Hubert Humphrey, a Liberal Lost to History

“Man of the people” is a much over-used phrase, but if it applies to anyone, it’s to Hubert Humphrey, chief spokesman for liberalism a few decades ago. He never quite outgrew his roots, which was just as well. He grew up in Dalton, South Dakota (pop 900), where his father ran a drug store and he helped out. For a bright ambitious boy it was up the proverbial political ladder from mayor of Minneapolis to the U.S. Senate to the Vice Presidency and perhaps to the highest prize of all? Along the way he never forgot his origins and the people from whom he came. They were his lifelong passion.

This was demonstrated as he became a master legislator in the U.S. Senate. You name the issue for the betterment of humanity, as he saw it, and he effectively supported it – civil rights, education, medical care, arms control, genuine economic equality. This near unparalleled reach of the federal government was his liberalism, but he gave it a happy face. If you’re going to remake America over the objection of many, you may as well be cheerful about it. He was without guile – no lies, bribes, blackmail, not even routine arm twisting. His biographer Carl Solberg writes that he was wordy and corny in his endless speech giving but also extremely likable.

To be sure, he was not without his fights. An early one was with the communists, then a power in the U.S. Initially, he had worked with them, even opposing President Roosevelt’s removal of Henry Wallace as vice president because of his communist connections. But he wasn’t left enough. While mayor of Minneapolis, he was prevented from giving a speech at the convention of his Democratic-Farm-Labor party by communists who spit on him and cursed him as a fascist. He became a lifelong anti-communist and supported major U.S. measures against the Soviet Union in the Cold War.

He thought he had the right collection of policies to achieve the Presidency, his lifelong ambition, but his major obstacle turned out to be a fellow liberal Democrat of a far different stamp, President Lyndon Johnson, who craved power above all else. He was contemptuous of Humphrey’s benign brand of politics, though he felt he had to name him vice president in 1964 because of his national popularity. A dramatic falling out came over the Vietnam war. Humphrey felt a settlement was needed to end a war that was eventually lost and presented LBJ with a memo praising the President’s skills as a negotiator. The war obsessed President was furious and locked Humphrey out of any more talks on Vietnam and belittled him at every opportunity. Doubling down on his loyalty to LBJ didn’t do Humphrey any good as he outhawked the President. His liberalism over shadowed, he lost the 1968 Presidential election to Republican Richard Nixon.

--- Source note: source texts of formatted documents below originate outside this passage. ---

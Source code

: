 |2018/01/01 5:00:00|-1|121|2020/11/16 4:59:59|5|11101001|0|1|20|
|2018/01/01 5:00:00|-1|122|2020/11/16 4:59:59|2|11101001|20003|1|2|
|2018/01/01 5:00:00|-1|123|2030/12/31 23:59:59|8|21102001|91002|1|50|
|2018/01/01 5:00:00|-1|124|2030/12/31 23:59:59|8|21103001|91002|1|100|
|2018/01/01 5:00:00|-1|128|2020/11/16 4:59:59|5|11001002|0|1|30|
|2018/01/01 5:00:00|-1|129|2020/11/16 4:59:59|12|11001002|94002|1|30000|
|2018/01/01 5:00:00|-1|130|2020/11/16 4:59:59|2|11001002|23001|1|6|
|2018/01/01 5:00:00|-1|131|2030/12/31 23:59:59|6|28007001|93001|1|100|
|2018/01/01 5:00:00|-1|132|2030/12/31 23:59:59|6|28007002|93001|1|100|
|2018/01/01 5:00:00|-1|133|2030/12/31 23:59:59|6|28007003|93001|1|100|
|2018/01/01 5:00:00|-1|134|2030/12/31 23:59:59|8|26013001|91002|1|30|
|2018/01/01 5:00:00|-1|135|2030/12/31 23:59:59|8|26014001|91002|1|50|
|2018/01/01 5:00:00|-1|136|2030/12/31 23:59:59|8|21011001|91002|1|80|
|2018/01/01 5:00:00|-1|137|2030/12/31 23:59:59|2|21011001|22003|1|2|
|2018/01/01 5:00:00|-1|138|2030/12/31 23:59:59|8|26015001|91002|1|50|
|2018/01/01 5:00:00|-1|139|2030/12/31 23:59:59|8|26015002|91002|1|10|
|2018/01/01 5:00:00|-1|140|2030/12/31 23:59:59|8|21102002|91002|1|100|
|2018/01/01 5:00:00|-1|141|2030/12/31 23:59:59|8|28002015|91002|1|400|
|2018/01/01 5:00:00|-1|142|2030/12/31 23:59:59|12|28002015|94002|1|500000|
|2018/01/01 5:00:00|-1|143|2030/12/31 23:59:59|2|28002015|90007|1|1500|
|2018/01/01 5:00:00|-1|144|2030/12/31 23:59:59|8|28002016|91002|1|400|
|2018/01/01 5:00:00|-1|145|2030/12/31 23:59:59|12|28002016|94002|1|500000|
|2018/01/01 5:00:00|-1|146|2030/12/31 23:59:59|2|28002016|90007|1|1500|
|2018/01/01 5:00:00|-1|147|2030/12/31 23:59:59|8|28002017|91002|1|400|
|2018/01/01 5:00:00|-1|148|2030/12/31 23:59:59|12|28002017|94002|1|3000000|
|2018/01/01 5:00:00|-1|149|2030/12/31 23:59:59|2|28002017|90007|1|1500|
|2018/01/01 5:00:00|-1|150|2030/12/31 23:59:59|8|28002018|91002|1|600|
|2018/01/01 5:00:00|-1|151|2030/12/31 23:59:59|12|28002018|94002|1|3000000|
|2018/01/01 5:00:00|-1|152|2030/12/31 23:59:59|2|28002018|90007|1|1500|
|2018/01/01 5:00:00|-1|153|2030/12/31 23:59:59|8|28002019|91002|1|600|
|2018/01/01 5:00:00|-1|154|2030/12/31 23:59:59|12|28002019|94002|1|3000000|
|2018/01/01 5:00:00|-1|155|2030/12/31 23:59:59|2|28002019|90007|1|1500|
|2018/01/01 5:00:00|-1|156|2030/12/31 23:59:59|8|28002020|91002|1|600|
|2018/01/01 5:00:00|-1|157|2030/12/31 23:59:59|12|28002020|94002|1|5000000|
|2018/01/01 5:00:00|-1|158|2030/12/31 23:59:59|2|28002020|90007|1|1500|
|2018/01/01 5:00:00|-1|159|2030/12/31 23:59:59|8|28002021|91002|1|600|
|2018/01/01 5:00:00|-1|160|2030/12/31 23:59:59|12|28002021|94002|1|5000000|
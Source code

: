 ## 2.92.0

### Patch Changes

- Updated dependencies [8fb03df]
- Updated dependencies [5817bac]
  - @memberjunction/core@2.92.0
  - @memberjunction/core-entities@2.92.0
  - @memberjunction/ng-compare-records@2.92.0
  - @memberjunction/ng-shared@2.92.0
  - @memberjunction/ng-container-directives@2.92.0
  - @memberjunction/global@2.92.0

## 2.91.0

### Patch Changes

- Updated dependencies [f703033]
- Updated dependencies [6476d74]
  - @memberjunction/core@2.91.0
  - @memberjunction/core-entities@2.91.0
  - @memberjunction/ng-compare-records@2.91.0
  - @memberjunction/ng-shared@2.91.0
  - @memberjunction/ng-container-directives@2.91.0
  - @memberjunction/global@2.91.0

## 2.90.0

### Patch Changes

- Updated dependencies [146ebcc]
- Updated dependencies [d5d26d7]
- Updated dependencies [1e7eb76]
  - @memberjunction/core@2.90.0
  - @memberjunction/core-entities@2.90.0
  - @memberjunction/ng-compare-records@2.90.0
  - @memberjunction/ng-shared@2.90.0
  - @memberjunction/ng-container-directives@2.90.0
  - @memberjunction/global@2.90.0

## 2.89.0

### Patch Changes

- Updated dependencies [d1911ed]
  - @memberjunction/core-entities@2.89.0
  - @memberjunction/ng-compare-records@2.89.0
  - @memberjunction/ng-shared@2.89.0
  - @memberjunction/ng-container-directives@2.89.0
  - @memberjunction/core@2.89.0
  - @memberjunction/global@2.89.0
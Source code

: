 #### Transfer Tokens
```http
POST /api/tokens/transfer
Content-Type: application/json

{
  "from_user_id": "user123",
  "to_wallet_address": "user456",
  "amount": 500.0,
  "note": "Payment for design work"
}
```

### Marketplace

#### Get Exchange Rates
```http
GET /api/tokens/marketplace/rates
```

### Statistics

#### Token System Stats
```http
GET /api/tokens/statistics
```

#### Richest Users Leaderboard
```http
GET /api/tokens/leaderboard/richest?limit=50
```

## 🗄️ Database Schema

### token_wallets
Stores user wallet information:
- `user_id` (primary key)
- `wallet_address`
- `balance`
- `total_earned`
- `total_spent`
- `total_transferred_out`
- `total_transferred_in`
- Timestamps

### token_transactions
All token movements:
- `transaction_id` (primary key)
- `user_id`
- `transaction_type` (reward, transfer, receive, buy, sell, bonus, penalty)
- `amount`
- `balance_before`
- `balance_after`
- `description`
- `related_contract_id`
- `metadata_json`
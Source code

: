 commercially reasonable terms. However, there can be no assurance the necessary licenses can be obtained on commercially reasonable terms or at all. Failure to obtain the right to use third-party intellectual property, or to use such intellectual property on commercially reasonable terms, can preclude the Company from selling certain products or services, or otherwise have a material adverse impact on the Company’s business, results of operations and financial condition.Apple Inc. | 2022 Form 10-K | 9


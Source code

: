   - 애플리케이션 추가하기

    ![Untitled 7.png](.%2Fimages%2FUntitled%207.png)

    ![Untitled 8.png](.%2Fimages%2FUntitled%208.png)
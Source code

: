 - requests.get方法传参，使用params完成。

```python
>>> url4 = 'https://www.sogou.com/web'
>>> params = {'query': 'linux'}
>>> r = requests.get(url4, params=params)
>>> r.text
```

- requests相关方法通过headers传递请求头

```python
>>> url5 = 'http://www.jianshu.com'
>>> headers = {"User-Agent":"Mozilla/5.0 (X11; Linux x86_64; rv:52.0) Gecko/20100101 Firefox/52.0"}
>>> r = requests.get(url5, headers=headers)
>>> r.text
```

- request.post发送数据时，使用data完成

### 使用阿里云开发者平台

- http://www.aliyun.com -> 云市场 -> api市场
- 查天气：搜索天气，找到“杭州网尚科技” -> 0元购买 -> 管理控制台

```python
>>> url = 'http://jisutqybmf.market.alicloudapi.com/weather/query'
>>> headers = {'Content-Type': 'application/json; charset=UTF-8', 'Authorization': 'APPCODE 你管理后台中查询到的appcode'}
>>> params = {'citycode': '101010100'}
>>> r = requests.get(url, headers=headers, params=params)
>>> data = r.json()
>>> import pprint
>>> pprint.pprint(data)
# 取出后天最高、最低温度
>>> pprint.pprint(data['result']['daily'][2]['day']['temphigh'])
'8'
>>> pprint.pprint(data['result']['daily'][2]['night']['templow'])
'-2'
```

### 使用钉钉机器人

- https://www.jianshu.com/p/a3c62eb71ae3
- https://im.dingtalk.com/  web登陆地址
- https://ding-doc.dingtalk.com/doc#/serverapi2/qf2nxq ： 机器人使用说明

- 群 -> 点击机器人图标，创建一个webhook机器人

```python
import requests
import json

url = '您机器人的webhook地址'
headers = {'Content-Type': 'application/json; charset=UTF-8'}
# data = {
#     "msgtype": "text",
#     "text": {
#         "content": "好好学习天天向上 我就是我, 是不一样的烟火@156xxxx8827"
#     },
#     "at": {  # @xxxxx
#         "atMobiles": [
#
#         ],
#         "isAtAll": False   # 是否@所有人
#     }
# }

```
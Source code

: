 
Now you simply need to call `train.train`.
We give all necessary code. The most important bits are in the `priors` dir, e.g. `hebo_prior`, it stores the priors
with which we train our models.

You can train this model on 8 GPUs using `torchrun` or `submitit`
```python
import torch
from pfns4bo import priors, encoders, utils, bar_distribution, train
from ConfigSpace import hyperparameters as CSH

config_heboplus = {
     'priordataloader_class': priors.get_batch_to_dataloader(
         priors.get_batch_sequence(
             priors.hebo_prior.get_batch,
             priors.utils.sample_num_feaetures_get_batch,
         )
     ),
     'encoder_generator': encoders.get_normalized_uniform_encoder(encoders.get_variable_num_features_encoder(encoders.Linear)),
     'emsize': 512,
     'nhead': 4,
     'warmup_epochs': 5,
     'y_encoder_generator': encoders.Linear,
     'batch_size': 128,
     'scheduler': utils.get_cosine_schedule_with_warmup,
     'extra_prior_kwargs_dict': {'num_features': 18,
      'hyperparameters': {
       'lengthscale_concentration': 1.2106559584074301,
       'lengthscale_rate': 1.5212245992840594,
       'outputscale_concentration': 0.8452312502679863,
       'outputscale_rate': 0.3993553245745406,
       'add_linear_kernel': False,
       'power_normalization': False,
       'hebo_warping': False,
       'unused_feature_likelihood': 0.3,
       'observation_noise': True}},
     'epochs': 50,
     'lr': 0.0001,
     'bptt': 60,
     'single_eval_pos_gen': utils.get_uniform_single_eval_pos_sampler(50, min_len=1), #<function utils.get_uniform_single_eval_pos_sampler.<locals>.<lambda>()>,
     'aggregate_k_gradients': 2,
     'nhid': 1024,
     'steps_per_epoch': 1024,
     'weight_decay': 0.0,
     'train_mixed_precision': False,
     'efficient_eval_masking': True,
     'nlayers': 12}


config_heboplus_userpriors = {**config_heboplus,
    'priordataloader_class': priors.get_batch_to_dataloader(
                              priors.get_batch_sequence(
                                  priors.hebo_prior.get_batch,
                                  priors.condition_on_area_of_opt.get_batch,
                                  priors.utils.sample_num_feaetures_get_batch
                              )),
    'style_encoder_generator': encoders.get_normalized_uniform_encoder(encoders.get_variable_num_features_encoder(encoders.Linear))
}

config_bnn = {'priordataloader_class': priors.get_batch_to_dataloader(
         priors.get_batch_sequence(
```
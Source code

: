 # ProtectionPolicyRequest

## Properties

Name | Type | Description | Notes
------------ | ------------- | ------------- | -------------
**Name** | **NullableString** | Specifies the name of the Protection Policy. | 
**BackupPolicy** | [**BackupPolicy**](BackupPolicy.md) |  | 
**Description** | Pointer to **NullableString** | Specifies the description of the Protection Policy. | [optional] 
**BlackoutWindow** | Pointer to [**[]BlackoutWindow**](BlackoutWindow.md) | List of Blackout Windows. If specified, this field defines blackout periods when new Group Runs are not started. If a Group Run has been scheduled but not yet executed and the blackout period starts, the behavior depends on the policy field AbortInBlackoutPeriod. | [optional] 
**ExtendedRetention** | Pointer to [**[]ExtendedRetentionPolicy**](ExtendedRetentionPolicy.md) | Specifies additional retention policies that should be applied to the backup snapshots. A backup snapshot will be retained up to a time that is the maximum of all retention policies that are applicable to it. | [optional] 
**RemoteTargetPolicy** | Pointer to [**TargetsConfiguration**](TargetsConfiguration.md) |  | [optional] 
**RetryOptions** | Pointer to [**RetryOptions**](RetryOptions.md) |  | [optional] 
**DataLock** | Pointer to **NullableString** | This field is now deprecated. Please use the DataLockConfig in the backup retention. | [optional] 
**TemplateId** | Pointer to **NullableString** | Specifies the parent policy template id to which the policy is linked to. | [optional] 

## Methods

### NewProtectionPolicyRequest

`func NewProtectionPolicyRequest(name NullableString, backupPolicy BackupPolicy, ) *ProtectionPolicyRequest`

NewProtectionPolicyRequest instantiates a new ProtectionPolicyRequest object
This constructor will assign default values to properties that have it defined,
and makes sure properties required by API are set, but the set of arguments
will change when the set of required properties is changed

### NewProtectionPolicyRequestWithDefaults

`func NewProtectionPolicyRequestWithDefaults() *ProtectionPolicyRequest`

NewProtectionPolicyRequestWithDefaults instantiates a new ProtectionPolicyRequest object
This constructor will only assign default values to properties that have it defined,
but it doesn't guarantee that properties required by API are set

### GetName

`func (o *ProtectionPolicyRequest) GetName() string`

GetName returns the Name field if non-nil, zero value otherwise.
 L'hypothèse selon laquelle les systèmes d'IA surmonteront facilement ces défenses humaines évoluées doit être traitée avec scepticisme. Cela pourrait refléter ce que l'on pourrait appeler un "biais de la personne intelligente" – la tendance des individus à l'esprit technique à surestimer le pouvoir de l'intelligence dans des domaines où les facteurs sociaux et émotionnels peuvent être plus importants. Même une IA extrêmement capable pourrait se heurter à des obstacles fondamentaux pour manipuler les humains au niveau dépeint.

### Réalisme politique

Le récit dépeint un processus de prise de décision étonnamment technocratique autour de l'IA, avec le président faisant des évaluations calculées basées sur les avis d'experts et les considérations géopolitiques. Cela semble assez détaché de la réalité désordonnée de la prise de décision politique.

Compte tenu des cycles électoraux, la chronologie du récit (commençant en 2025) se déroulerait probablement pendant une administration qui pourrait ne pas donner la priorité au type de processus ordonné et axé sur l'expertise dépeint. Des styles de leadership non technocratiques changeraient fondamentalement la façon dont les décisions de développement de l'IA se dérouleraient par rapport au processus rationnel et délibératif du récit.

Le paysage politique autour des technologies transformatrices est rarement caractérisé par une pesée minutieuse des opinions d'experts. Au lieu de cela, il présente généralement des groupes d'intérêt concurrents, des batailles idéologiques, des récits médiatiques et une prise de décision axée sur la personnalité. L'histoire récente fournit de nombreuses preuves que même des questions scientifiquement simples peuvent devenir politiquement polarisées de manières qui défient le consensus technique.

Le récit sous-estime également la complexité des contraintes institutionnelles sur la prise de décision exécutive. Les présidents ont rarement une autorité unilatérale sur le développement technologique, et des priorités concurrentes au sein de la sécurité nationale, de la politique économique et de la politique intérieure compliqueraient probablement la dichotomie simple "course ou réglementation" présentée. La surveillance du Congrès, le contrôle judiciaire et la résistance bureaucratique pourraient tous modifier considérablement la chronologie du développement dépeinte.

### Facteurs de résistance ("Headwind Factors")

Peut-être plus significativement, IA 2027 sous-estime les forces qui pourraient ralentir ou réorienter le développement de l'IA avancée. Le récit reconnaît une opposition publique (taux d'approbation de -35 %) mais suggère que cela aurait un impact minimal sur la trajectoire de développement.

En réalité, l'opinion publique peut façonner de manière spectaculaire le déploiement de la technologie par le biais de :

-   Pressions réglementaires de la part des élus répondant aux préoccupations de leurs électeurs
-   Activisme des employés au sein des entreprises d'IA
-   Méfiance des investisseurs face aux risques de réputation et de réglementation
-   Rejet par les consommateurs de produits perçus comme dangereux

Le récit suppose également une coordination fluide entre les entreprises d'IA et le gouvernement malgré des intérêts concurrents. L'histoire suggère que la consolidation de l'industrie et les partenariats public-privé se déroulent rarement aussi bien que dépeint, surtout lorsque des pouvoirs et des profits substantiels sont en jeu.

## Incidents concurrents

He might have done better to have followed the example of the great populist-liberal William Jennings Bryan, who resigned from a top post in government rather than approve U.S. entrance into the catastrophic First World War. Humphrey’s liberal convictions would still be unsullied and setting an example for today’s more truculent version. He showed that venom is not needed to attain liberal ends, in fact is counter productive. His was a Humphrey style search for new ideas instead of an assumption that they have already been found and must be imposed. Coercion in the realm of ideas is not liberalism.